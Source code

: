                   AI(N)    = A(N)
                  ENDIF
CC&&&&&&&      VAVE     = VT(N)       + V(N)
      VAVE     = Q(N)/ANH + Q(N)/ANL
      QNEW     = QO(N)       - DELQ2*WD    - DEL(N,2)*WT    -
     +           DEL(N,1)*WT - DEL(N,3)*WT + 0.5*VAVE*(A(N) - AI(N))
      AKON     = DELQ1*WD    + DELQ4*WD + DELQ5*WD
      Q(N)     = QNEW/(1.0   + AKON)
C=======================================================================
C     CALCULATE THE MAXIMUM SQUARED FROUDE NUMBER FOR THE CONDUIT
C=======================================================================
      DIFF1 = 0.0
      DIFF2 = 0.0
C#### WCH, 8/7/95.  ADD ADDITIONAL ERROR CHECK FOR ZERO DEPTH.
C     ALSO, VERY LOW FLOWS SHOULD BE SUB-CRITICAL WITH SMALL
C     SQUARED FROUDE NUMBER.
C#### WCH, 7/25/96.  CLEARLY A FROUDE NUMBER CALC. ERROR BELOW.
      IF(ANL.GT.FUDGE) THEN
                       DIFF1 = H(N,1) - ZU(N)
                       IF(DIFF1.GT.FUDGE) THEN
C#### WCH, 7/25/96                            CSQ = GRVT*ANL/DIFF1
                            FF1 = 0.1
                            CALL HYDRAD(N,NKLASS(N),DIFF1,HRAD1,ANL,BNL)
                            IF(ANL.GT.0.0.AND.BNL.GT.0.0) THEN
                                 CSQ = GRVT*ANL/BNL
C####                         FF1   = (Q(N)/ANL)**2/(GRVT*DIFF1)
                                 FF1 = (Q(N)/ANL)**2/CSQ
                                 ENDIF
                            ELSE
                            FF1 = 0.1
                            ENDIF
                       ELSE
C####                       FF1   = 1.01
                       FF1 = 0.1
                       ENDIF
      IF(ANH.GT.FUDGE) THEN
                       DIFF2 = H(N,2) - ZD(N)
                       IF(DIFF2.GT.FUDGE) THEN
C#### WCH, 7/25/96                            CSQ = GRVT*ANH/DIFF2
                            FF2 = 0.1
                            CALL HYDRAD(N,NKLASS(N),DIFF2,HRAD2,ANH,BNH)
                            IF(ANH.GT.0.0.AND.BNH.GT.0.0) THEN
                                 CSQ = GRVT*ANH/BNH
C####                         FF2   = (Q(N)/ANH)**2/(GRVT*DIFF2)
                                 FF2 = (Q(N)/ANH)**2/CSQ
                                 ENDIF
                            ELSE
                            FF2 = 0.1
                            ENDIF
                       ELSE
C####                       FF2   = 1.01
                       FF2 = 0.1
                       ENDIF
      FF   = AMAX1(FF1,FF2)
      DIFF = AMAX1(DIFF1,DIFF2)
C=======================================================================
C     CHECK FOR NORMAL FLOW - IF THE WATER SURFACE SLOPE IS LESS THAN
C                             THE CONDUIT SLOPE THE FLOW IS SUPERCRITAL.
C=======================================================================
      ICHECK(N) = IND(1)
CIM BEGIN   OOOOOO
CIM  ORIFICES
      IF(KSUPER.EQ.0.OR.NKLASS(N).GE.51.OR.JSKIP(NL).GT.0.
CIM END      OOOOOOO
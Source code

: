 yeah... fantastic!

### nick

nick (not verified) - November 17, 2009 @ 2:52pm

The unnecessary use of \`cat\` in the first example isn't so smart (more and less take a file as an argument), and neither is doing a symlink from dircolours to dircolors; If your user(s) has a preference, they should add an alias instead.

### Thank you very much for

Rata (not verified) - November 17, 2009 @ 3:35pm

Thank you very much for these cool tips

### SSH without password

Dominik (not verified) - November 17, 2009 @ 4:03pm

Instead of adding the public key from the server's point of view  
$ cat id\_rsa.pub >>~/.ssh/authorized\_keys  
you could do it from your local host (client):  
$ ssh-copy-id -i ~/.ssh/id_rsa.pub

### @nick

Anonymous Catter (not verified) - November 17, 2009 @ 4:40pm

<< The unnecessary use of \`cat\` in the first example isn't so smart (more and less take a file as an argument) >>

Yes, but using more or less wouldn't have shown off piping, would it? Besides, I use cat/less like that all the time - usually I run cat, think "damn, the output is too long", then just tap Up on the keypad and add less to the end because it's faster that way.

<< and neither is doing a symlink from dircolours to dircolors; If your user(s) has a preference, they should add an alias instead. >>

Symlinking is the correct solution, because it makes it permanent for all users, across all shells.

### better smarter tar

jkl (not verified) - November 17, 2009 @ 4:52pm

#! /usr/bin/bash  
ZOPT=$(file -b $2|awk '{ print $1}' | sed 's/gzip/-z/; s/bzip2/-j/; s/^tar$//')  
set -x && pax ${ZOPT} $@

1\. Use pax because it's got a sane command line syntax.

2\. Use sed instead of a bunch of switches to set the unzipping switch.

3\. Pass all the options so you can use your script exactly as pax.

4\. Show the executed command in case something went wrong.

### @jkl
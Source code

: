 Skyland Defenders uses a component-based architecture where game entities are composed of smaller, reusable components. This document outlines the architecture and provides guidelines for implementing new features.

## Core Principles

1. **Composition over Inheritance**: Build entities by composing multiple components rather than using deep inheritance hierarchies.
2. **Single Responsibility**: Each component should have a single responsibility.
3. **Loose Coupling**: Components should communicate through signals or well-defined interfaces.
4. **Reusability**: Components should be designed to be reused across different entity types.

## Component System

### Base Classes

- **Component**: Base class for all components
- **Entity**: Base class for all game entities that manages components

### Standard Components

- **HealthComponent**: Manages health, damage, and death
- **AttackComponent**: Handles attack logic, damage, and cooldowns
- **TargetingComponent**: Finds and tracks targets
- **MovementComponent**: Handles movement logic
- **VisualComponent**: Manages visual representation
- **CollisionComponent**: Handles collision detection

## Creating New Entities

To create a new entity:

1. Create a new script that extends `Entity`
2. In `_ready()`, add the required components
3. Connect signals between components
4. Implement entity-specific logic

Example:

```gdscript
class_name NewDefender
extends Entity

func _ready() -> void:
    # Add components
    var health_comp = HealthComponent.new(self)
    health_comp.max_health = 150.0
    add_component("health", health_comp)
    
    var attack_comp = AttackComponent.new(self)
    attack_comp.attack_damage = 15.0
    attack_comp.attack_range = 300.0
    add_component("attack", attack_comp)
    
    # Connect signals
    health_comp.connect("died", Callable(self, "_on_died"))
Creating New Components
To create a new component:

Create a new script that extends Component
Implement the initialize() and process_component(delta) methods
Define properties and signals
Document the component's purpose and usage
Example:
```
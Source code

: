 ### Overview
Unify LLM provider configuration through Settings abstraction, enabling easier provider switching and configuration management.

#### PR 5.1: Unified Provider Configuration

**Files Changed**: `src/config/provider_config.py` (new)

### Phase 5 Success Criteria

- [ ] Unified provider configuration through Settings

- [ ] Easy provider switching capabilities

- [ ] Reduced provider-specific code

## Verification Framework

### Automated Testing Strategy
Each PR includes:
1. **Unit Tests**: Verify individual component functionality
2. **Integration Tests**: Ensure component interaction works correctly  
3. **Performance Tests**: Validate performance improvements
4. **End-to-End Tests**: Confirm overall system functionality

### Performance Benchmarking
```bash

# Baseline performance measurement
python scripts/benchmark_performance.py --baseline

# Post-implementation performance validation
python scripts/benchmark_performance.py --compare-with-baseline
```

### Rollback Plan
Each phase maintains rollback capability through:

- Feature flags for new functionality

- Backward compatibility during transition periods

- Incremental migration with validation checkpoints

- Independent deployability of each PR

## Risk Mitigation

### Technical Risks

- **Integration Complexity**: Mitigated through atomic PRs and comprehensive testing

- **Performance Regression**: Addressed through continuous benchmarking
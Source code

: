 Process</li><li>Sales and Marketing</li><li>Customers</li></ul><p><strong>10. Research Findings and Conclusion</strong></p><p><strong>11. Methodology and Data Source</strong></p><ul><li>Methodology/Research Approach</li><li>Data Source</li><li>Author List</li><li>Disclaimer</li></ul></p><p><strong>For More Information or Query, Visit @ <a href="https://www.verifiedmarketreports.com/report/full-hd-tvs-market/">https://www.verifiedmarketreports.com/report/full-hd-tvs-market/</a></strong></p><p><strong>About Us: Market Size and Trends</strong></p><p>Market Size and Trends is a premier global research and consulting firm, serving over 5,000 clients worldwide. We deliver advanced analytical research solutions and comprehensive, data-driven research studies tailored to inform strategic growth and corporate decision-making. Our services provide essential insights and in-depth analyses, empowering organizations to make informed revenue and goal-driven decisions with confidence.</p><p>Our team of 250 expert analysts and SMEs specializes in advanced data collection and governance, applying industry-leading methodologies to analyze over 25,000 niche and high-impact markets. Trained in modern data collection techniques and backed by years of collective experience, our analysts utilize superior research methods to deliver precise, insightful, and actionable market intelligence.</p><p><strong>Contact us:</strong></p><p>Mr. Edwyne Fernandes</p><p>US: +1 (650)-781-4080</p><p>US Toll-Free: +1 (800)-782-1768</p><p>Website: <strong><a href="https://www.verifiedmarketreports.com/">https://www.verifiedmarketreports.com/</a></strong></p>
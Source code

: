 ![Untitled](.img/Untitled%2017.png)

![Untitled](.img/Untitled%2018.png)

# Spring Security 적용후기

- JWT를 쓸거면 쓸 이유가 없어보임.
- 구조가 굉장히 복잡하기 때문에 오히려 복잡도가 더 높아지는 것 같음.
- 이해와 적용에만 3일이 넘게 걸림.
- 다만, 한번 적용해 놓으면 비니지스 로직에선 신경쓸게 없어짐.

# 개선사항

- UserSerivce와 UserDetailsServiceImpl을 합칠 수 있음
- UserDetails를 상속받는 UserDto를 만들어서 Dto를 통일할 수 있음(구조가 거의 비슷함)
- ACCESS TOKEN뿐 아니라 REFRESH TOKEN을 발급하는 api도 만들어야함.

------------------------------------

WHAT THE TASK REQUIRES
Using the records above, set down exactly the lines from the one with "DELQ4*WD + DELQ5*WD" through the one with "FF2 = (Q(N)/ANH)**2/CSQ", inclusive, and nothing more.

OUTPUT OF THE TASK
      AKON     = DELQ1*WD    + DELQ4*WD + DELQ5*WD
      Q(N)     = QNEW/(1.0   + AKON)
C=======================================================================
C     CALCULATE THE MAXIMUM SQUARED FROUDE NUMBER FOR THE CONDUIT
C=======================================================================
      DIFF1 = 0.0
      DIFF2 = 0.0
C#### WCH, 8/7/95.  ADD ADDITIONAL ERROR CHECK FOR ZERO DEPTH.
C     ALSO, VERY LOW FLOWS SHOULD BE SUB-CRITICAL WITH SMALL
C     SQUARED FROUDE NUMBER.
C#### WCH, 7/25/96.  CLEARLY A FROUDE NUMBER CALC. ERROR BELOW.
      IF(ANL.GT.FUDGE) THEN
                       DIFF1 = H(N,1) - ZU(N)
                       IF(DIFF1.GT.FUDGE) THEN
C#### WCH, 7/25/96                            CSQ = GRVT*ANL/DIFF1
                            FF1 = 0.1
                            CALL HYDRAD(N,NKLASS(N),DIFF1,HRAD1,ANL,BNL)
                            IF(ANL.GT.0.0.AND.BNL.GT.0.0) THEN
                                 CSQ = GRVT*ANL/BNL
C####                         FF1   = (Q(N)/ANL)**2/(GRVT*DIFF1)
                                 FF1 = (Q(N)/ANL)**2/CSQ
                                 ENDIF
                            ELSE
                            FF1 = 0.1
                            ENDIF
                       ELSE
C####                       FF1   = 1.01
                       FF1 = 0.1
                       ENDIF
      IF(ANH.GT.FUDGE) THEN
                       DIFF2 = H(N,2) - ZD(N)
                       IF(DIFF2.GT.FUDGE) THEN
C#### WCH, 7/25/96                            CSQ = GRVT*ANH/DIFF2
                            FF2 = 0.1
                            CALL HYDRAD(N,NKLASS(N),DIFF2,HRAD2,ANH,BNH)
                            IF(ANH.GT.0.0.AND.BNH.GT.0.0) THEN
                                 CSQ = GRVT*ANH/BNH
C####                         FF2   = (Q(N)/ANH)**2/(GRVT*DIFF2)
                                 FF2 = (Q(N)/ANH)**2/CSQ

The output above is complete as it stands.